FTV Capital provided $35 million in growth equity funding to Derivative Path, a capital markets financial technology and services company.

The investment is Derivative Path’s first outside institutional round and will be used to expand its product offerings and help accelerate the company’s growth with financial institutions, end users and buy-side clients using it’s interest rate derivatives and foreign exchange platform.
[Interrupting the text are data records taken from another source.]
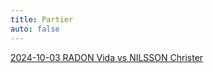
 ```yaml
---
title: Partier
auto: false
---
```


[2024-10-03 RADON Vida vs NILSSON Christer](https://christernilsson.github.io/2025/012-ChessViewer/index.html?Date=2024-10-03_Result:0-1&White=1400_Vida_Radon&Black=1601_Christer_Nilsson&Link=https://lichess.org/study/4D1Jqoe4/nvHc2XHK&Seek=TIME:0.1_MPV:5&moves=d4_d5_c3_c5_dxc5_e5_b4_Nc6_a3_Nf6_Bg5_Be7_Bxf6_Bxf6_e4_d4_c4_O-O_Bd3_Be6_g3_Qc7_h4_Ne7_Nd2_a5_b5_Qxc5_a4_b6_Qc1_Nc8_Ngf3_Nd6_Ng5_Bxg5_hxg5_Rac8_O-O_Nxc4_Bxc4_Bxc4_Nxc4_Qxc4_Qxc4_Rxc4_Rfc1_Rfc8_Rxc4_Rxc4_Kg2_d3_f3_Rc2%2B_Kh3_Kf8_Kg4_g6_f4_Rc4_Rd1_Rxe4_Rxd3_Ke7_Kf3_Rxa4_fxe5_Rb4_g4_Rxb5_Ke4_Rb4%2B_Rd4_Rxd4%2B_Kxd4_Ke6_Kc4_Kxe5_Kb5_Kf4_Ka4_Kxg4_Kb5_Kxg5_Ka4_h5_Kb5_h4_Kxb6_a4_Kc7&losses=2_7_25_14_9_34_2_2_30_18_42_20_1_8_16_59_236_95_96_98_143_101_89_178_8_2_63_24_6_38_74_20_44_9_7_8_8_33_77_21_7_7_4_6_21_1_44_6_11_4_17_173_171_174_143_35_73_64_42_85_3_184_13_3_321_21_41_3_25_6_2_10_76_44_70_43_15_17_1_100_100_300_0_20_12_51_50_100_50_0_0&bests=e4_Nf6_c4_c5_dxc5_Nf6_b4_Nc6_e3_g6_e3_a5_Bxf6_Bxf6_e4_Be6_Bc4_a5_Ra2_a5_Ra2_a5_Ra2_a5_Ra2_a5_Kf1_a4_a4_Rae8_Ngf3_Nc8_f4_Nd6_Qc2_Bxg5_hxg5_f6_f4_f6_Bxc4_Bxc4_Nxc4_Qxc4_Qa3_Rxc4_Kg2_Rfc8_Rxc4_Rxc4_Kf1_Rc2_Kf3_g6_Kf1_d2_Ra3_d2_Ra3_d2_Kf3_Rxa4_Rxd3_Ke7_Rc3_Rxa4_Re3_Rb4_Ke3_a4_Ke4_a4_Kd5_Rxd4%2B_Kxd4_Ke6_Ke3_Kxe5_Kb5_Kf4_Ka4_Kg3_Kb5_Kf5_Ka6_Kf4_Kb3_h4_Kxb6_h3_Kc5
)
Derivative Path was launched in May 2013 by a founding team of capital markets sales, trading, technology, and market risk professionals that also provided the company’s initial funding. Beginning as a trading platform for regional banks, the company has added new capabilities to its platforms, including automated hedge accounting and comprehensive interest rate derivative product coverage, and expanded into new asset classes like FX. Derivative Path’s cloud-based trading technology, DerivativeEDGE, is a derivative trading platform that facilitates interest rate and FX hedge activity management.

“Seven years ago, we were very fortunate to be able to put together a team of founding principals who were experts in their respective disciplines, had a clear vision of where our industry was going and recognized the important role technology would play to help market participants manage their trading businesses,” Pradeep Bhatia, co-founder and co-CEO at Derivative Path, said. “Since then, we have continued to grow our team with professionals with deep expertise equipped to tackle and solve the problems our industry faces. Despite all we have accomplished in the last several years, this is just the beginning. This transaction with FTV Capital is validation that Derivative Path and its technology are poised to continue to grow market share and drive innovation in the industry. We look forward to partnering with FTV Capital to further support our clients and lead the market through product innovation.”
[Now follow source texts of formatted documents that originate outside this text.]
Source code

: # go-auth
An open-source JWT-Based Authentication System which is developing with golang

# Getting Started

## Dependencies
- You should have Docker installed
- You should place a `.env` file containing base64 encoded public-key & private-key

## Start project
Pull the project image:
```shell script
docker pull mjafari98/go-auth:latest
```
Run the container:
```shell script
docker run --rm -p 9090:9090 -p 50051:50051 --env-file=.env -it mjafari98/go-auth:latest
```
FTV partners with management teams, often as the first institutional investor, to help companies scale and drive growth.

“Financial institutions and corporates continue to increase their adoption of interest rate and FX derivatives to more effectively manage balance sheet and operational risks,” Robert Anderson, partner at FTV Capital, said. “Through a unique combination of expertise, technology and service, the seasoned team at Derivative Path continues to democratize the usage of derivatives for operational use cases, such as back-to-back lending, balance sheet hedging, supply-chain FX exposure and more. The company’s purpose-built technology platform combined with top-tier service has led to happy, successful customers and an impressive growth trajectory. We are proud to announce this partnership and look forward to supporting DPI’s next chapter of innovation.”
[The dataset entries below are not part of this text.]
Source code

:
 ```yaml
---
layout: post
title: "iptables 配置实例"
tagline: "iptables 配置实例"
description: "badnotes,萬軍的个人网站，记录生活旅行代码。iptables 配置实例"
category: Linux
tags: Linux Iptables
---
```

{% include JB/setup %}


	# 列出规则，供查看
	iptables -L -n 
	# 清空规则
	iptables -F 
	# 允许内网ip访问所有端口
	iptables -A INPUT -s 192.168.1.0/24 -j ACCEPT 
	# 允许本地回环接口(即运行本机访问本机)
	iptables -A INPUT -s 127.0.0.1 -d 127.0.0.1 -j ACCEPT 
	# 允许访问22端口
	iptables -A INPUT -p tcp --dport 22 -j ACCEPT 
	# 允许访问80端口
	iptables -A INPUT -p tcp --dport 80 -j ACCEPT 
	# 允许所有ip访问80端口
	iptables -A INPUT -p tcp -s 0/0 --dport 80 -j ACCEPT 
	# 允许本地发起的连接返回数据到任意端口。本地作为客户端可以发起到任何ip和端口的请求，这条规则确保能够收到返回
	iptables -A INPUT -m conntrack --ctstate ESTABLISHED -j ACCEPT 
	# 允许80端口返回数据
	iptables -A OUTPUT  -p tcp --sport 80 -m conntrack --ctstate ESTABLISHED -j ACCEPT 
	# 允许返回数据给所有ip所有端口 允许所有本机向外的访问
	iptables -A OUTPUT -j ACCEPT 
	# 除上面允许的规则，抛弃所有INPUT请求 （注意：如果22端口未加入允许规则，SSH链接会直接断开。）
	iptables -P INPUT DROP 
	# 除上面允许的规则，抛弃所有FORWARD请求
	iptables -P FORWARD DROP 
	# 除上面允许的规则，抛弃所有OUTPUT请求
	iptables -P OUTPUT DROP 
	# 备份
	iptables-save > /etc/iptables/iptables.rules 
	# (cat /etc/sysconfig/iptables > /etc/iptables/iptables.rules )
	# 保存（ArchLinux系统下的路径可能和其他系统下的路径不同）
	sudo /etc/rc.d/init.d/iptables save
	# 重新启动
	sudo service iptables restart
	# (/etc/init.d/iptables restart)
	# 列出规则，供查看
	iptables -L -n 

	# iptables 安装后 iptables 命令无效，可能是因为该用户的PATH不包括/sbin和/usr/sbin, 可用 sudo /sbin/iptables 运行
Alongside the investment, FTV Capital’s Anderson and Brent Fierro will join Derivative Path’s board of directors.

Derivative Path is a San Francisco Bay Area-based fintech company with additional offices in New York City and Chicago.

FTV Capital is a growth equity investment firm that has raised nearly $4 billion to invest in companies offering a range of solutions in enterprise technology and services, financial services, and payments and transaction processing.